::: Dataset :::

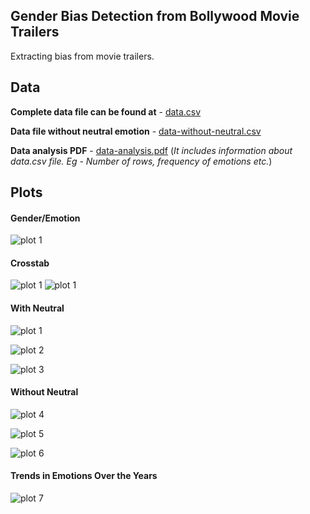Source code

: ## Gender Bias Detection from Bollywood Movie Trailers
Extracting bias from movie trailers.

## Data 
__Complete data file can be found at__ - [data.csv](https://github.com/mayank26saxena/gender-bias-detection/blob/master/data/data.csv)

__Data file without neutral emotion__ - [data-without-neutral.csv](https://github.com/mayank26saxena/gender-bias-detection/blob/master/data/data-without-neutral.csv)

__Data analysis PDF__ - [data-analysis.pdf](https://github.com/mayank26saxena/gender-bias-detection/blob/master/plots/data-analysis.pdf) (*It includes information about data.csv file. Eg - Number of rows, frequency of emotions etc.*)

## Plots

#### Gender/Emotion
![plot 1](https://github.com/mayank26saxena/gender-bias-detection/blob/master/plots/gender-emotion.png)

#### Crosstab
![plot 1](https://github.com/mayank26saxena/gender-bias-detection/blob/master/plots/crosstab.png)
![plot 1](https://github.com/mayank26saxena/gender-bias-detection/blob/master/plots/crosstab2.png)

#### With Neutral
![plot 1](https://github.com/mayank26saxena/gender-bias-detection/blob/master/plots/with-neutral/emotions-years-LinePlot.png)

![plot 2](https://github.com/mayank26saxena/gender-bias-detection/blob/master/plots/with-neutral/emotions-years-groupByEmotion.png)

![plot 3](https://github.com/mayank26saxena/gender-bias-detection/blob/master/plots/with-neutral/emotions-years-groupByYear.png)

#### Without Neutral
![plot 4](https://github.com/mayank26saxena/gender-bias-detection/blob/master/plots/without-neutral/emotions-years-LinePlot.png)

![plot 5](https://github.com/mayank26saxena/gender-bias-detection/blob/master/plots/without-neutral/emotions-years-groupByEmotion.png)

![plot 6](https://github.com/mayank26saxena/gender-bias-detection/blob/master/plots/without-neutral/emotions-years-groupByYear.png)

#### Trends in Emotions Over the Years
![plot 7](https://github.com/mayank26saxena/gender-bias-detection/blob/master/plots/emotion-trend.png)





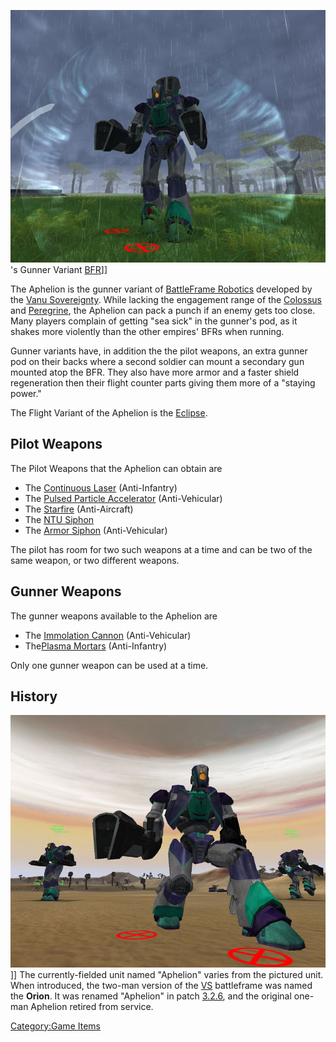 ![](images/AphelionPicture.jpg "fig:AphelionPicture.jpg")'s Gunner Variant
[BFR](BFR.md)\]\]

The Aphelion is the gunner variant of [BattleFrame
Robotics](BattleFrame_Robotics.md) developed by the [Vanu
Sovereignty](Vanu_Sovereignty.md). While lacking the engagement
range of the [Colossus](Colossus.md) and
[Peregrine](Peregrine.md), the Aphelion can pack a punch if an
enemy gets too close. Many players complain of getting "sea sick" in the
gunner's pod, as it shakes more violently than the other empires' BFRs
when running.

Gunner variants have, in addition the the pilot weapons, an extra gunner
pod on their backs where a second soldier can mount a secondary gun
mounted atop the BFR. They also have more armor and a faster shield
regeneration then their flight counter parts giving them more of a
"staying power."

The Flight Variant of the Aphelion is the [Eclipse](Eclipse.md).

## Pilot Weapons

The Pilot Weapons that the Aphelion can obtain are

- The [Continuous Laser](Continuous_Laser.md) (Anti-Infantry)
- The [Pulsed Particle
  Accelerator](<Pulsed_Particle_Accelerator_(BFR)>)
  (Anti-Vehicular)
- The [Starfire](<Starfire_(BFR)>) (Anti-Aircraft)
- The [NTU Siphon](NTU_Siphon.md)
- The [Armor Siphon](Armor_Siphon.md) (Anti-Vehicular)

The pilot has room for two such weapons at a time and can be two of the
same weapon, or two different weapons.

## Gunner Weapons

The gunner weapons available to the Aphelion are

- The [Immolation Cannon](Immolation_Cannon.md)
  (Anti-Vehicular)
- The[Plasma Mortars](Plasma_Mortar.md) (Anti-Infantry)

Only one gunner weapon can be used at a time.

## History

![](images/Aphelions.jpg "fig:Aphelions.jpg")\]\] The currently-fielded unit
named "Aphelion" varies from the pictured unit. When introduced, the
two-man version of the [VS](VS.md) battleframe was named the
**Orion**. It was renamed "Aphelion" in patch [3.2.6](3.md.2.6),
and the original one-man Aphelion retired from service.

[Category:Game Items](Category:Game_Items.md)
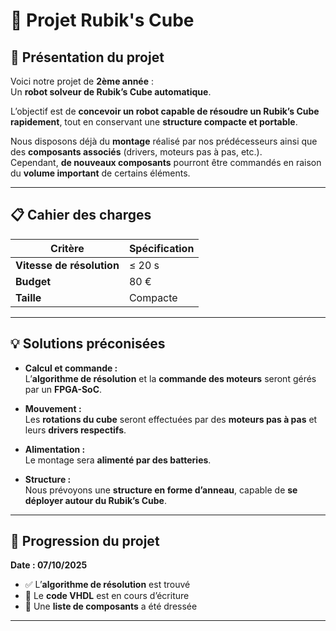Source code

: # 🧩 Projet Rubik's Cube

## 🎯 Présentation du projet

Voici notre projet de **2ème année** :  
Un **robot solveur de Rubik’s Cube automatique**.

L’objectif est de **concevoir un robot capable de résoudre un Rubik’s Cube rapidement**, tout en conservant une **structure compacte et portable**.

Nous disposons déjà du **montage** réalisé par nos prédécesseurs ainsi que des **composants associés** (drivers, moteurs pas à pas, etc.).  
Cependant, **de nouveaux composants** pourront être commandés en raison du **volume important** de certains éléments.

---

## 📋 Cahier des charges

| Critère | Spécification |
|----------|----------------|
| **Vitesse de résolution** | ≤ 20 s |
| **Budget** | 80 € |
| **Taille** | Compacte |

---

## 💡 Solutions préconisées

- **Calcul et commande :**  
  L’**algorithme de résolution** et la **commande des moteurs** seront gérés par un **FPGA-SoC**.

- **Mouvement :**  
  Les **rotations du cube** seront effectuées par des **moteurs pas à pas** et leurs **drivers respectifs**.

- **Alimentation :**  
  Le montage sera **alimenté par des batteries**.

- **Structure :**  
  Nous prévoyons une **structure en forme d’anneau**, capable de **se déployer autour du Rubik’s Cube**.

---

## 📆 Progression du projet

**Date : 07/10/2025**

- ✅ L’**algorithme de résolution** est trouvé  
- 🧩 Le **code VHDL** est en cours d’écriture  
- 🧾 Une **liste de composants** a été dressée

---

:::

§ Exercise details: Of the entries above, repeat exactly the lines between the line with "Critère | Spécification |" and the line with "- ✅ L’**algorithme", inclusive, and no others.

§ Result for this exercise:
| Critère | Spécification |
|----------|----------------|
| **Vitesse de résolution** | ≤ 20 s |
| **Budget** | 80 € |
| **Taille** | Compacte |

---

## 💡 Solutions préconisées

- **Calcul et commande :**  
  L’**algorithme de résolution** et la **commande des moteurs** seront gérés par un **FPGA-SoC**.

- **Mouvement :**  
  Les **rotations du cube** seront effectuées par des **moteurs pas à pas** et leurs **drivers respectifs**.

- **Alimentation :**  
  Le montage sera **alimenté par des batteries**.

- **Structure :**  
  Nous prévoyons une **structure en forme d’anneau**, capable de **se déployer autour du Rubik’s Cube**.

---

## 📆 Progression du projet

**Date : 07/10/2025**

- ✅ L’**algorithme de résolution** est trouvé  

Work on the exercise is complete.